But British consultants were different. They didn’t care so much about your process as they wanted you to knock them over with flair. They wanted imagination, story-telling, charisma. The process charts in your pitchbook didn’t matter as much as the command in your voice. In London, gunslinging was nothing to be ashamed of, as long as you slung with style.
So it all came down to process versus flair. Along with baseball caps and mismatched accents, the clash of cultures depended on which of the two qualities was deemed most important. And along with the accents, in particular, the contrasting approaches explained mimicry performed by amused Brits when the conference room door was comfortably shut or when the pub was crowded enough that voices didn’t carry. Ya gadda have a praaacess.

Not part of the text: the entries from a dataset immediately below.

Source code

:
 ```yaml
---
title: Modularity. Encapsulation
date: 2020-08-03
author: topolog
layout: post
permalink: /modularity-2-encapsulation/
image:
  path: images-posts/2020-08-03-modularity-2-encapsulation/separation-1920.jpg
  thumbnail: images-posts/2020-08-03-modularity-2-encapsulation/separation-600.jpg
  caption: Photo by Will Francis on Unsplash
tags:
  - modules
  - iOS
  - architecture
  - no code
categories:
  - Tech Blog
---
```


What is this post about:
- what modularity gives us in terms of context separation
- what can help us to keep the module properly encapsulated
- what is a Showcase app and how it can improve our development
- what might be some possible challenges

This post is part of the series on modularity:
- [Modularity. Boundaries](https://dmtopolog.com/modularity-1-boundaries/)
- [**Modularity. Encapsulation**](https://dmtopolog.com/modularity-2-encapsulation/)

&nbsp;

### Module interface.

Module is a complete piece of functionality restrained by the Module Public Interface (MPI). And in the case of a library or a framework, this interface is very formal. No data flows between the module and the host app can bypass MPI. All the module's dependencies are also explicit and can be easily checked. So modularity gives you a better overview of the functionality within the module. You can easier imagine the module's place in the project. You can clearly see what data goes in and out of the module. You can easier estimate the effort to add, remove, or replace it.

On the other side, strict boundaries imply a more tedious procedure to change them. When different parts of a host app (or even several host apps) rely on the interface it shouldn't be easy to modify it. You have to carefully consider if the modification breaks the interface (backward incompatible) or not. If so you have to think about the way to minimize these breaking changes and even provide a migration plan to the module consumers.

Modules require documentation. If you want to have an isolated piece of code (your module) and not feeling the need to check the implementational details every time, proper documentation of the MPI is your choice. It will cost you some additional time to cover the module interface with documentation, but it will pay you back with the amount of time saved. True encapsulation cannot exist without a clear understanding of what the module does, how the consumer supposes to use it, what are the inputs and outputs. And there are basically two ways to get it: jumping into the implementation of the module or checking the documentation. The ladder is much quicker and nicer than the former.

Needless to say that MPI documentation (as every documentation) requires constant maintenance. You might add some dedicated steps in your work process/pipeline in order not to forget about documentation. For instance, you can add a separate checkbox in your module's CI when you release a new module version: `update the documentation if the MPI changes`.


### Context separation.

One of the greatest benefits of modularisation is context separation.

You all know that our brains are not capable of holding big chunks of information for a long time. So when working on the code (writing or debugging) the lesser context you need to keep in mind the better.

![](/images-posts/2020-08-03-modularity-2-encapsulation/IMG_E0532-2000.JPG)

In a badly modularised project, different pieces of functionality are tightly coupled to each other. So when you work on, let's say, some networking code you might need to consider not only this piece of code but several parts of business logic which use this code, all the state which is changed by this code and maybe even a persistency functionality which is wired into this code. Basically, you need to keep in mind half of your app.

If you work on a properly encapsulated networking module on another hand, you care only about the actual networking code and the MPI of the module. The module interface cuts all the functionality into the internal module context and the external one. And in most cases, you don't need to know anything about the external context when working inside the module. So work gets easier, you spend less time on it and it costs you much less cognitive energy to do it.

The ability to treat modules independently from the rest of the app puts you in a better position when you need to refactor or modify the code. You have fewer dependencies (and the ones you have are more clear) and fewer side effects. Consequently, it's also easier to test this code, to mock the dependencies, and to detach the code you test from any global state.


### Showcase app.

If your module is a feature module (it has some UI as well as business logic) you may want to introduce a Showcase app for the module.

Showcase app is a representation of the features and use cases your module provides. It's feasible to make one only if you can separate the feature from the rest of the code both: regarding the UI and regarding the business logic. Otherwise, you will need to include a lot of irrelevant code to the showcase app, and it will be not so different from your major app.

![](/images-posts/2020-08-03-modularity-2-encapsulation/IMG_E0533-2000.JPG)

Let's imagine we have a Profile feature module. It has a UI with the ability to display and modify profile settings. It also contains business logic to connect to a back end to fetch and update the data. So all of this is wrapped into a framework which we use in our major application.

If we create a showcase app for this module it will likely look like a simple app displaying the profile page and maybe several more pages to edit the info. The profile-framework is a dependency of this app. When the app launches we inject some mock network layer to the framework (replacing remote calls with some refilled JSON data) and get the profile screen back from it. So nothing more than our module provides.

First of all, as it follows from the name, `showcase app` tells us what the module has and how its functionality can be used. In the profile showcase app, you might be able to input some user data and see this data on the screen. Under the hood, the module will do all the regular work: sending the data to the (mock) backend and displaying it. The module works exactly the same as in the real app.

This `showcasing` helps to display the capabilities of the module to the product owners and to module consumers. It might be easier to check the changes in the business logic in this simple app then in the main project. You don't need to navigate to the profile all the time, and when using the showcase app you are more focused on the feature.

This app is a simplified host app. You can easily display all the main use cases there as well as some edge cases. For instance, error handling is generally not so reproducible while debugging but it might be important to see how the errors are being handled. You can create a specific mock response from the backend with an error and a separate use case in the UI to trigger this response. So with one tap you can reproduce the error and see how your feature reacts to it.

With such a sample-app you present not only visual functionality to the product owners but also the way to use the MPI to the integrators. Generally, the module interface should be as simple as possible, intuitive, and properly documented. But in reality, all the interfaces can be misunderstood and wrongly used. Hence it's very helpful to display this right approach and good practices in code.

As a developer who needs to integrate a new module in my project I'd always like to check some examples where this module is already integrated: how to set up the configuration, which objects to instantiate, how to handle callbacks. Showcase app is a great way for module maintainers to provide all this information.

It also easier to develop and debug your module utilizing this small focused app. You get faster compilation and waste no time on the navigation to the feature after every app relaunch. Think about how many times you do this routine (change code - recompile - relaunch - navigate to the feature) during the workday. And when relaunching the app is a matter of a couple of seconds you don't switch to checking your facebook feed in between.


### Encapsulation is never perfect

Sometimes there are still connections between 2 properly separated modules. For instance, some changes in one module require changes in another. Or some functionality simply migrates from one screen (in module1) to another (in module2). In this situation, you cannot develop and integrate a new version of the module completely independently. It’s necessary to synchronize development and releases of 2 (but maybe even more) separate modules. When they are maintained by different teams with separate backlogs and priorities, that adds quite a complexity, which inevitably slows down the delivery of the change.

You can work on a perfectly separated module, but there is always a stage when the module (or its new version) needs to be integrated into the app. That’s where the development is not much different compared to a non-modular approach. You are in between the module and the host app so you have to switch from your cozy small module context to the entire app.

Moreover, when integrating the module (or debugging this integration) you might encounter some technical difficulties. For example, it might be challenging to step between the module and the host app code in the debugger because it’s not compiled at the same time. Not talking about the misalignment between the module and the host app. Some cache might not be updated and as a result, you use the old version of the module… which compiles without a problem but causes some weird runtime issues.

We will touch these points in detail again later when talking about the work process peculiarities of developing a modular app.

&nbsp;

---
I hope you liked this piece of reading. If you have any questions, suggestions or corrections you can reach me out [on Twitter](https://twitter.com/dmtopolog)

So today, I give you what else but a few pieces of process. Not a complete one, not even close, but I’ll share two dashboards that compare current stock market conditions to the conditions that shaped past market cycles. The dashboards can support your portfolio decisions, in my opinion, regardless of whether you’re a process Kool-Aid drinking septic or a flair fancying Anglophile. (For the same approach applied to the economy, see “Here’s a Strong Signal from the Economic Dashboard.”)
I’ll start with an indicator that combines monetary policy and inflation risks. By wrapping the two risks into a single indicator, I can approximate where the Fed stands versus the curve, as in whether policy is ahead of the curve, behind the curve, or somewhere in between. Here’s the calculation:
From the current fed funds rate, subtract the lowest rate since the last market correction.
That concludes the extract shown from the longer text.